A deal between the Liberian government and a Dubai-based company would rely on the West African nation’s trees to provide carbon offsets, but it’s raising questions about how Liberia would relinquish nearly 1 million hectares of forest to allow others in the United Arab Emirates and beyond to meet their own climate targets.
Blue Carbon LLC was set up less than a year ago by Sheikh Ahmed Dalmook Al Maktoum, a member of the ruling family in Dubai, according to a report from Le Monde. The agreement with Liberia, seen by Le Monde, would allow for control over affected Liberian land for the next 30 years; it was launched in March and is believed to be nearing completion.
Blue Carbon says its programs are meant to help governments and corporations in the market for carbon credits to assist in compliance with their climate goals. The company also has plans to partner on carbon credit projects with Tanzania and its Africa Carbon Agency, along with managing forests for carbon sequestration in Zambia.
Last year, Blue Carbon CEO Josiane Sadaka met to discuss similar plans with officials in Angola, where more than half of the country is forest.
“Climate change is happening,” says Blue Carbon. “We act as an investment vehicle that identifies gaps, realizes opportunities and develops net-zero strategies to build a climate resilient economy.”
But there’s growing concern over the Emirati firm’s control over resources in other nations. The Independent Forest Monitoring Coordination Mechanism (IFMCM) in Liberia, a group of seven civil society and environmental groups, urges caution and raises legal questions.
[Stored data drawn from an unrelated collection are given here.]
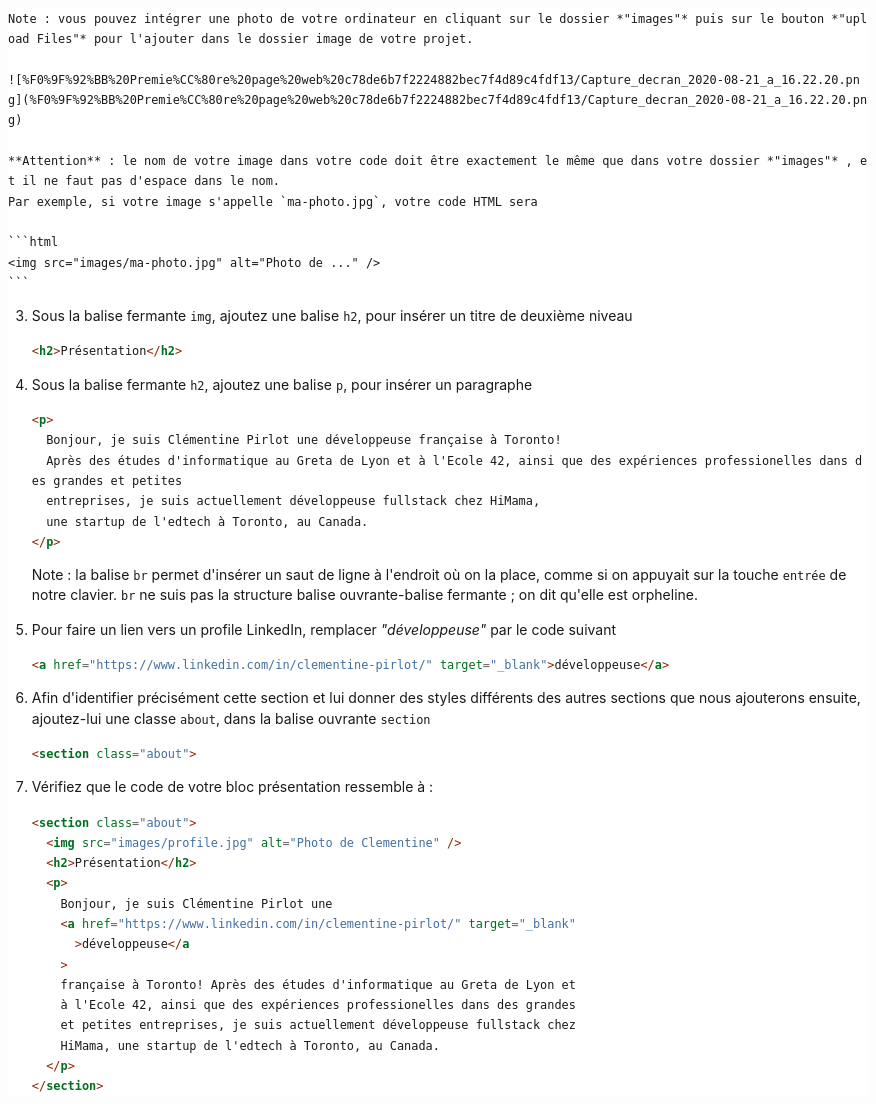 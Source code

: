     Note : vous pouvez intégrer une photo de votre ordinateur en cliquant sur le dossier *"images"* puis sur le bouton *"upload Files"* pour l'ajouter dans le dossier image de votre projet.

    ![%F0%9F%92%BB%20Premie%CC%80re%20page%20web%20c78de6b7f2224882bec7f4d89c4fdf13/Capture_decran_2020-08-21_a_16.22.20.png](%F0%9F%92%BB%20Premie%CC%80re%20page%20web%20c78de6b7f2224882bec7f4d89c4fdf13/Capture_decran_2020-08-21_a_16.22.20.png)

    **Attention** : le nom de votre image dans votre code doit être exactement le même que dans votre dossier *"images"* , et il ne faut pas d'espace dans le nom.
    Par exemple, si votre image s'appelle `ma-photo.jpg`, votre code HTML sera

    ```html
    <img src="images/ma-photo.jpg" alt="Photo de ..." />
    ```

3. Sous la balise fermante `img`, ajoutez une balise `h2`, pour insérer un titre de deuxième niveau 

    ```html
    <h2>Présentation</h2>
    ```

4. Sous la balise fermante `h2`, ajoutez une balise `p`, pour insérer un paragraphe 

    ```html
    <p>
      Bonjour, je suis Clémentine Pirlot une développeuse française à Toronto!
      Après des études d'informatique au Greta de Lyon et à l'Ecole 42, ainsi que des expériences professionelles dans des grandes et petites
      entreprises, je suis actuellement développeuse fullstack chez HiMama,
      une startup de l'edtech à Toronto, au Canada.
    </p>
    ```

    Note : la balise `br` permet d'insérer un saut de ligne à l'endroit où on la place, comme si on appuyait sur la touche `entrée` de notre clavier. `br` ne suis pas la structure balise ouvrante-balise fermante ; on dit qu'elle est orpheline.

5. Pour faire un lien vers un profile LinkedIn, remplacer *"développeuse"* par le code suivant

    ```html
    <a href="https://www.linkedin.com/in/clementine-pirlot/" target="_blank">développeuse</a>
    ```

6. Afin d'identifier précisément cette section et lui donner des styles différents des autres sections que nous ajouterons ensuite, ajoutez-lui une classe `about`, dans la balise ouvrante `section`

    ```html
    <section class="about">
    ```

7. Vérifiez que le code de votre bloc présentation ressemble à :

    ```html
    <section class="about">
      <img src="images/profile.jpg" alt="Photo de Clementine" />
      <h2>Présentation</h2>
      <p>
        Bonjour, je suis Clémentine Pirlot une
        <a href="https://www.linkedin.com/in/clementine-pirlot/" target="_blank"
          >développeuse</a
        >
        française à Toronto! Après des études d'informatique au Greta de Lyon et
        à l'Ecole 42, ainsi que des expériences professionelles dans des grandes
        et petites entreprises, je suis actuellement développeuse fullstack chez
        HiMama, une startup de l'edtech à Toronto, au Canada.
      </p>
    </section>
    ```
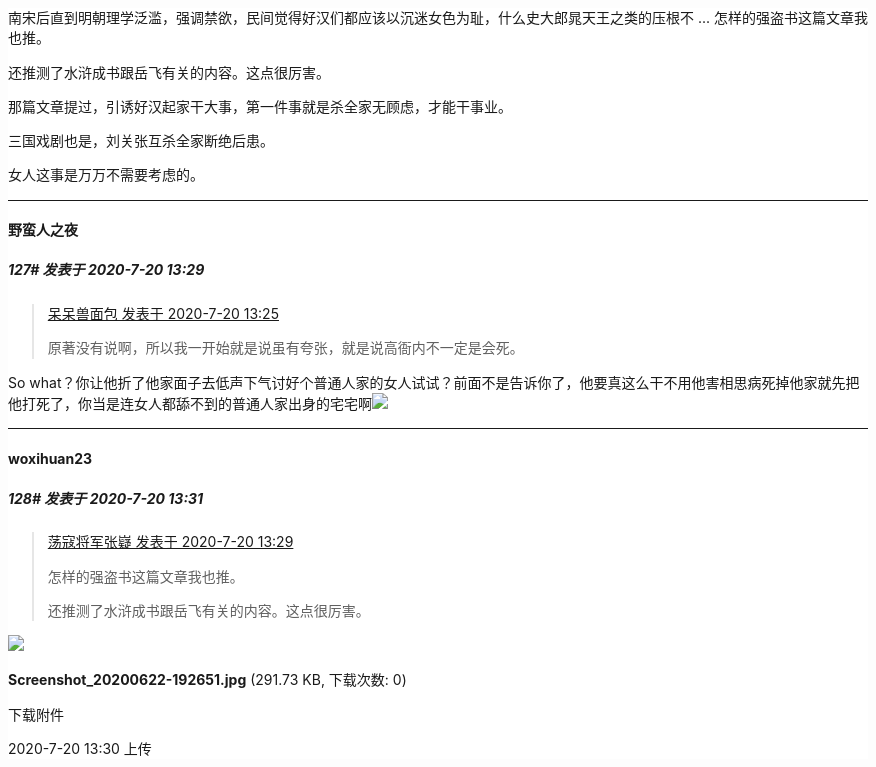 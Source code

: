 南宋后直到明朝理学泛滥，强调禁欲，民间觉得好汉们都应该以沉迷女色为耻，什么史大郎晁天王之类的压根不 ...</blockquote>
怎样的强盗书这篇文章我也推。

还推测了水浒成书跟岳飞有关的内容。这点很厉害。


那篇文章提过，引诱好汉起家干大事，第一件事就是杀全家无顾虑，才能干事业。

三国戏剧也是，刘关张互杀全家断绝后患。

女人这事是万万不需要考虑的。







*****

####  野蛮人之夜  
##### 127#       发表于 2020-7-20 13:29



<blockquote><a href="httphttps://bbs.saraba1st.com/2b/forum.php?mod=redirect&amp;goto=findpost&amp;pid=48161753&amp;ptid=1948099" target="_blank">呆呆兽面包 发表于 2020-7-20 13:25</a>

原著没有说啊，所以我一开始就是说虽有夸张，就是说高衙内不一定是会死。</blockquote>
So what？你让他折了他家面子去低声下气讨好个普通人家的女人试试？前面不是告诉你了，他要真这么干不用他害相思病死掉他家就先把他打死了，你当是连女人都舔不到的普通人家出身的宅宅啊<img src="https://static.saraba1st.com/image/smiley/face2017/048.png" referrerpolicy="no-referrer">







*****

####  woxihuan23  
##### 128#       发表于 2020-7-20 13:31



<blockquote><a href="httphttps://bbs.saraba1st.com/2b/forum.php?mod=redirect&amp;goto=findpost&amp;pid=48161794&amp;ptid=1948099" target="_blank">荡寇将军张嶷 发表于 2020-7-20 13:29</a>

怎样的强盗书这篇文章我也推。

还推测了水浒成书跟岳飞有关的内容。这点很厉害。</blockquote>

<img src="https://img.saraba1st.com/forum/202007/20/133055vv99k5zva08keoyk.jpg" referrerpolicy="no-referrer">


<strong>Screenshot_20200622-192651.jpg</strong> (291.73 KB, 下载次数: 0)

下载附件

2020-7-20 13:30 上传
For example, a US$150 million commitment between Liberia and Norway runs through 2025, and funds to protect Liberia’s forests have not yet been completely used up. It’s not clear how a new deal would affect the existing one. Further, the Blue Carbon deal may rest on land that Liberia doesn’t actually own while failing to engage the communities that do.
“If the proposed agreement is opting to grant exclusive carbon rights to Blue Carbon, it will violate the rights of communities that own the land and forest that are the subject of the agreement,” said the IFMCM in July.